## What this task involves
Scan the records for the word "vliv". Copy each line that includes it.

Plain-text document sources

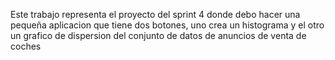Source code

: 
Este trabajo representa el proyecto del sprint 4 donde debo hacer una pequeña aplicacion que tiene dos botones, uno crea un histograma y el otro un grafico de dispersion del conjunto de datos de anuncios de venta de coches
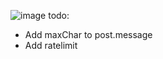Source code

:![image](https://github.com/maxwalks/ChatApp/assets/78441835/73b0929c-4f8a-4bea-8139-73273606f376)
todo:
- Add maxChar to post.message
- Add ratelimit
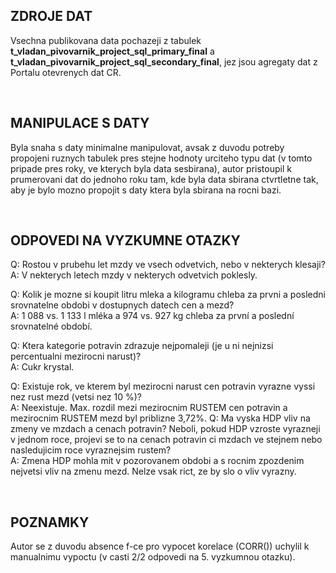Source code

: <p><h2>ZDROJE DAT</h2>
Vsechna publikovana data pochazeji z tabulek <strong>t_vladan_pivovarnik_project_sql_primary_final</strong> a <strong>t_vladan_pivovarnik_project_sql_secondary_final</strong>, jez jsou agregaty dat z Portalu otevrenych dat CR.<p/>
<br>
<p><h2>MANIPULACE S DATY</h2>
Byla snaha s daty minimalne manipulovat, avsak z duvodu potreby propojeni ruznych tabulek pres stejne hodnoty urciteho typu dat (v tomto pripade pres roky, ve kterych byla data sesbirana), autor pristoupil k prumerovani dat do jednoho roku tam, kde byla data sbirana ctvrtletne tak, aby je bylo mozno propojit s daty ktera byla sbirana na rocni bazi.<p/><br/>
<p><h2>ODPOVEDI NA VYZKUMNE OTAZKY</h2>
<p>Q: Rostou v prubehu let mzdy ve vsech odvetvich, nebo v nekterych klesaji?<br>
A: V nekterych letech mzdy v nekterych odvetvich poklesly.
<p/>

<p>Q: Kolik je mozne si koupit litru mleka a kilogramu chleba za prvni a posledni srovnatelne obdobi v dostupnych datech cen a mezd?<br>
A: 1 088 vs. 1 133 l mléka a 974 vs. 927 kg chleba za první a poslední srovnatelné období.
<p/>

<p>
Q: Ktera kategorie potravin zdrazuje nejpomaleji (je u ni nejnizsi percentualni mezirocni narust)?<br>
A: Cukr krystal.
<pr/>

<p>
Q: Existuje rok, ve kterem byl mezirocni narust cen potravin vyrazne vyssi nez rust mezd (vetsi nez 10 %)?<br>
A: Neexistuje. Max. rozdil mezi mezirocnim RUSTEM cen potravin a mezirocnim RUSTEM mezd byl priblizne 3,72%.
<pr/>

<pr>
Q: Ma vyska HDP vliv na zmeny ve mzdach a cenach potravin? Neboli, pokud HDP vzroste vyrazneji v jednom roce, projevi se to na cenach potravin ci mzdach ve stejnem nebo nasledujicim roce vyraznejsim rustem?<br>
A: Zmena HDP mohla mit v pozorovanem obdobi a s rocnim zpozdenim nejvetsi vliv na zmenu mezd. Nelze vsak rict, ze by slo o vliv vyrazny.<p/><br>

<p><h2>POZNAMKY</h2>
Autor se z duvodu absence f-ce pro vypocet korelace (CORR()) uchylil k manualnimu vypoctu (v casti 2/2 odpovedi na 5. vyzkumnou otazku).
<p/>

## Reply to the exercise
Q: Ma vyska HDP vliv na zmeny ve mzdach a cenach potravin? Neboli, pokud HDP vzroste vyrazneji v jednom roce, projevi se to na cenach potravin ci mzdach ve stejnem nebo nasledujicim roce vyraznejsim rustem?<br>
A: Zmena HDP mohla mit v pozorovanem obdobi a s rocnim zpozdenim nejvetsi vliv na zmenu mezd. Nelze vsak rict, ze by slo o vliv vyrazny.<p/><br>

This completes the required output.